Bazı yayıncılar, ‘Önüne aşk koy, çok satar’ diyor
Ömer Lekesiz (Eleştirmen): Dünya üzerindeki metafiziğe olan yönelişten Türkiye de nasibini alıyor. Bizim dünyadan farklı olduğumuz yan, bizde aşk konusu, ilk baştan bu yana varlığın yaratılışıyla ilgili. Bu yüzden aşk konusunu şimdiye kadar hep yüksek insanlar işlendi. Hal böyle olunca da aşkın istismarı hemen ortaya çıkıyor. Yayıncıların böyle bir yana kayarak maddi kaygı gütmeleri ve bu yükselen değerden bir pay almaları kendi içinde ticari anlamda bir doğruluk taşıyor. Bizdeki yüksek aşk ve yüksek yazar imgesi, bu alanda bir sigorta görevi taşıyor. Ben bu olaya "Sel akacak, içerisindeki kum ve altın geride kalır" şeklinde bakıyorum. Bazı yayınevleri yazarlara, ‘Bir aşk kitabı yaz da hem sen kazan hem de biz kazanalım.’ diyor. Bazı yayıncılarda önüne aşk koyarsak kitabın daha çok satar mantığıyla yaklaşıyor. Bu ortada. Ben bu tür kitapların okuyucuya bir şey katacağını düşünmüyorum. Çünkü aşkın kendisi son derece gizemli bir kelime. Bugün aşk konusuyla ortaya çıkanların hepsi aşkla çelik çomak oynuyor."

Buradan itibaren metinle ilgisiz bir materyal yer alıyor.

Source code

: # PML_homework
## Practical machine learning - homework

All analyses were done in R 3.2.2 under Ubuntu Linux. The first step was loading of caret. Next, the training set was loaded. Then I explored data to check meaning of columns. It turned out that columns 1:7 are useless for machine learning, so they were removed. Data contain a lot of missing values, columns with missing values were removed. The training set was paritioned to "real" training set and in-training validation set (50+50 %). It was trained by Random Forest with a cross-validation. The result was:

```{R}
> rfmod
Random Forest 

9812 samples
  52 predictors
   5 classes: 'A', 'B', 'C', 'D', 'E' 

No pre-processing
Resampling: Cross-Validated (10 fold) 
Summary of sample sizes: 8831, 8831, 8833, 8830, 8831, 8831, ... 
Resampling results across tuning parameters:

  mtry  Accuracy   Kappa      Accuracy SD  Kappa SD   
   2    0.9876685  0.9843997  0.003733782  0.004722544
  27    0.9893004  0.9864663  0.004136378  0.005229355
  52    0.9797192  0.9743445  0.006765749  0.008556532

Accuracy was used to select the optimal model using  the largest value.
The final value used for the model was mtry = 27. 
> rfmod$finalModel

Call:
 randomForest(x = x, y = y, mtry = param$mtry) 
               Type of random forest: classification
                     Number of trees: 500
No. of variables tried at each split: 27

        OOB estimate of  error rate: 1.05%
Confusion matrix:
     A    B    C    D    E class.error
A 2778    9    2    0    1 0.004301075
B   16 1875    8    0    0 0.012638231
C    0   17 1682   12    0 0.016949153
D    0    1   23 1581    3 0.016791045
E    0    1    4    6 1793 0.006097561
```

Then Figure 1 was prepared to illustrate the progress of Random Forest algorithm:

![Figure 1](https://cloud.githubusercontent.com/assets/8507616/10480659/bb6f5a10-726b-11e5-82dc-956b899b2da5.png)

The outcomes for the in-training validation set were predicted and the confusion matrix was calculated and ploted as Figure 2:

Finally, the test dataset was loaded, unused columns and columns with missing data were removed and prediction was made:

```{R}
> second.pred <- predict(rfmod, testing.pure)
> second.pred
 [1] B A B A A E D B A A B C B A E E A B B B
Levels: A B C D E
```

Aşk, bir tüketim malzemesi haline getirildi
Emine Eroğlu (Timaş Genel Yayın Yönetmeni): "Aşk romanlarının artmasındaki en büyük sebep tasavvufun ve İlahi aşk kavramının yükselişe geçmesi. Bu alanda yayımlanan kitaplar beşeri aşktan İlahi aşka kapı aralayabilir. Yayıncı olarak aşk kelimesinden mümkün olduğunca uzak durmaya çalışıyoruz. Bizden son dönemde bu şekilde çıkan sadece Nar-ı Aşk kitabı var. Mümkün olduğu kadar dikkat etmeye çalışıyoruz. Ben aşkın bütün cazibesine karşı roman ismi olmasına karşıyım. Aşk kitaplarının bir furya olduğunu düşünüyorum. Elif Şafak’ın Aşk romanı sonrasında yine konusu Mevlânâ olan bir kitap daha çıktı. Ondan sonra Aşkın Gözyaşları 2 çıktı. Daha sonra Aşka Yolculuk… Aşk, kitap ismi olarak insanlara iğreti etmeye başladı. Ama içerik olarak aşka ilişkin olumsuz bir bakışın olduğunu düşünmüyorum. Aşk, bir tüketim malzemesi haline getirildi."